About this exercise —
Copy out each line of the data holding "interpretation".

--- Supplied entries Enclosed Below ---

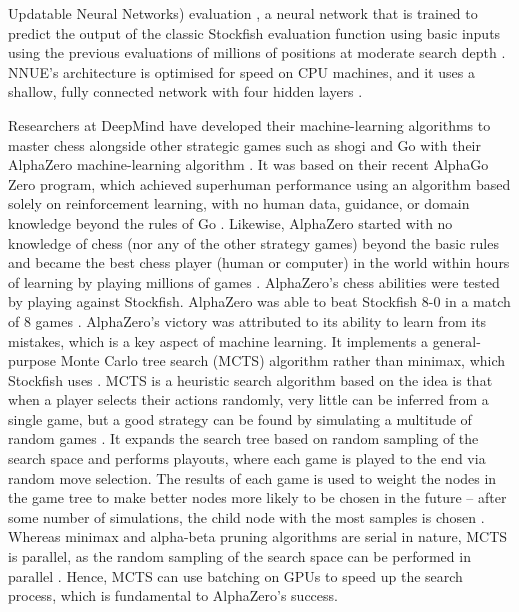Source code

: \documentclass[%
 superscriptaddress,
showpacs,preprintnumbers,
 amsmath,
 amssymb,
 aps,
 pra,
showkeys,
onecolumn,
notitlepage,
11pt,
tightenlines      %
]{revtex4-1}
\begin{document}
Updatable Neural Networks) evaluation \cite{nasu2018efficiently}, a neural network that is trained to predict the output of the classic Stockfish evaluation function using basic inputs using the previous evaluations of millions of positions at moderate search depth \cite{stockfishNNUEEvaluation}. NNUE's architecture is optimised for speed on CPU machines, and it uses a shallow, fully connected network with four hidden layers \cite{guideToStockfishNNUE}.

Researchers at DeepMind have developed their machine-learning algorithms to master chess alongside other strategic games such as shogi and Go with their AlphaZero machine-learning algorithm \cite{silver2018general}. It was based on their recent AlphaGo Zero program, which achieved superhuman performance using an algorithm based solely on reinforcement learning, with no human data, guidance, or domain knowledge beyond the rules of Go \cite{silver2017mastering}. Likewise, AlphaZero started with no knowledge of chess (nor any of the other strategy games) beyond the basic rules and became the best chess player (human or computer) in the world within hours of learning by playing millions of games \cite{strogatz2018one}. AlphaZero's chess abilities were tested by playing against Stockfish. AlphaZero was able to beat Stockfish 8-0 in a match of 8 games \cite{silver2018general}. AlphaZero's victory was attributed to its ability to learn from its mistakes, which is a key aspect of machine learning. It implements a general-purpose Monte Carlo tree search (MCTS) algorithm rather than minimax, which Stockfish uses \cite{silver2017mastering2}. MCTS is a heuristic search algorithm based on the idea is that when a player selects their actions randomly, very little can be inferred from a single game, but a good strategy can be found by simulating a multitude of random games \cite{chaslot2008monte}. It expands the search tree based on random sampling of the search space and performs playouts, where each game is played to the end via random move selection. The results of each game is used to weight the nodes in the game tree to make better nodes more likely to be chosen in the future -- after some number of simulations, the child node with the most samples is chosen \cite{chaslot2008monte}. Whereas minimax and alpha-beta pruning algorithms are serial in nature, MCTS is parallel, as the random sampling of the search space can be performed in parallel \cite{silver2017mastering2}. Hence, MCTS can use batching on GPUs to speed up the search process, which is fundamental to AlphaZero's success.
\end{document}
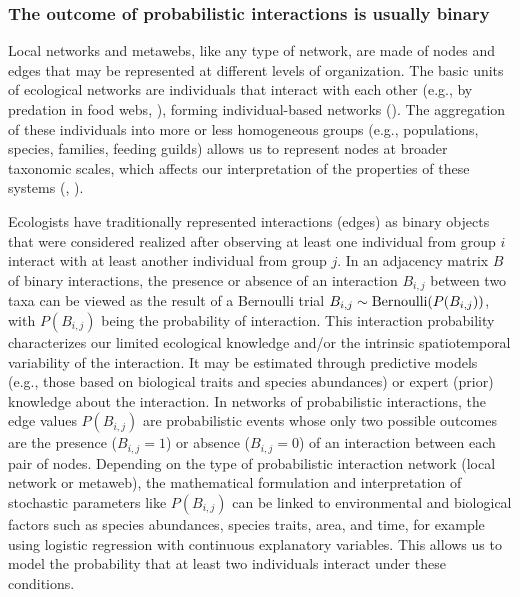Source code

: \subsubsection{The outcome of probabilistic interactions is usually binary}

Local networks and metawebs, like any type of network, are made of nodes and
edges that may be represented at different levels of organization. The basic
units of ecological networks are individuals that interact with each other
(e.g., by predation in food webs, \cite{Elton2001Animal}), forming
individual-based networks (\cite{Melian2011Ecoevolutionary}). The aggregation of
these individuals into more or less homogeneous groups (e.g., populations,
species, families, feeding guilds) allows us to represent nodes at broader
taxonomic scales, which affects our interpretation of the properties of these
systems (\cite{Guimaraes2020Structure}, \cite{Hemprich-Bennett2021Assessing}). 

Ecologists have traditionally represented interactions (edges) as binary objects
that were considered realized after observing at least one individual from group
$i$ interact with at least another individual from group $j$. In an adjacency
matrix $B$ of binary interactions, the presence or absence of an interaction
$B_{i,j}$ between two taxa can be viewed as the result of a Bernoulli trial
$B_{i, j} \sim {\rm Bernoulli}(P(B_{i, j}))$, with $P(B_{i, j})$ being the
probability of interaction. This interaction probability characterizes our
limited ecological knowledge and/or the intrinsic spatiotemporal variability of
the interaction. It may be estimated through predictive models (e.g., those
based on biological traits and species abundances) or expert (prior) knowledge
about the interaction. In networks of probabilistic interactions, the edge
values $P(B_{i, j})$ are probabilistic events whose only two possible outcomes
are the presence ($B_{i, j} = 1$) or absence ($B_{i, j} = 0$) of an interaction
between each pair of nodes. Depending on the type of probabilistic interaction
network (local network or metaweb), the mathematical formulation and
interpretation of stochastic parameters like $P(B_{i, j})$ can be linked to
environmental and biological factors such as species abundances, species traits,
area, and time, for example using logistic regression with continuous
explanatory variables. This allows us to model the probability that at least two
individuals interact under these conditions. 

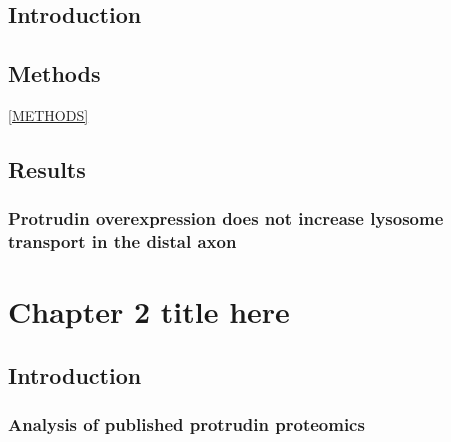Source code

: \documentclass[
]{book}
\newenvironment{Shaded}{\begin{snugshade}}{\end{snugshade}}
\newcommand{\CommentTok}[1]{\textcolor[rgb]{0.56,0.35,0.01}{\textit{#1}}}
\newcommand{\DataTypeTok}[1]{\textcolor[rgb]{0.13,0.29,0.53}{#1}}
\newcommand{\KeywordTok}[1]{\textcolor[rgb]{0.13,0.29,0.53}{\textbf{#1}}}
\newcommand{\NormalTok}[1]{#1}
\newcommand{\OperatorTok}[1]{\textcolor[rgb]{0.81,0.36,0.00}{\textbf{#1}}}
\newcommand{\OtherTok}[1]{\textcolor[rgb]{0.56,0.35,0.01}{#1}}
\begin{document}
\hypertarget{introduction}{%
\section{Introduction}\label{introduction}}

\lipsum

\hypertarget{methods}{%
\section{Methods}\label{methods}}

\ref{METHODS}

\hypertarget{results}{%
\section{Results}\label{results}}

\hypertarget{protrudin-overexpression-does-not-increase-lysosome-transport-in-the-distal-axon}{%
\subsection{Protrudin overexpression does not increase lysosome transport in the distal axon}\label{protrudin-overexpression-does-not-increase-lysosome-transport-in-the-distal-axon}}

\hypertarget{chapter-2-title-here}{%
\chapter{Chapter 2 title here}\label{chapter-2-title-here}}

\hypertarget{introduction-1}{%
\section{Introduction}\label{introduction-1}}

\lipsum

\hypertarget{analysis-of-published-protrudin-proteomics}{%
\subsection{Analysis of published protrudin proteomics}\label{analysis-of-published-protrudin-proteomics}}

\begin{Shaded}
\end{Shaded}
\end{document}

--- End of Enclosed Supplied entries ---

Output for this exercise —
taxonomic scales, which affects our interpretation of the properties of these
interpretation of stochastic parameters like $P(B_{i, j})$ can be linked to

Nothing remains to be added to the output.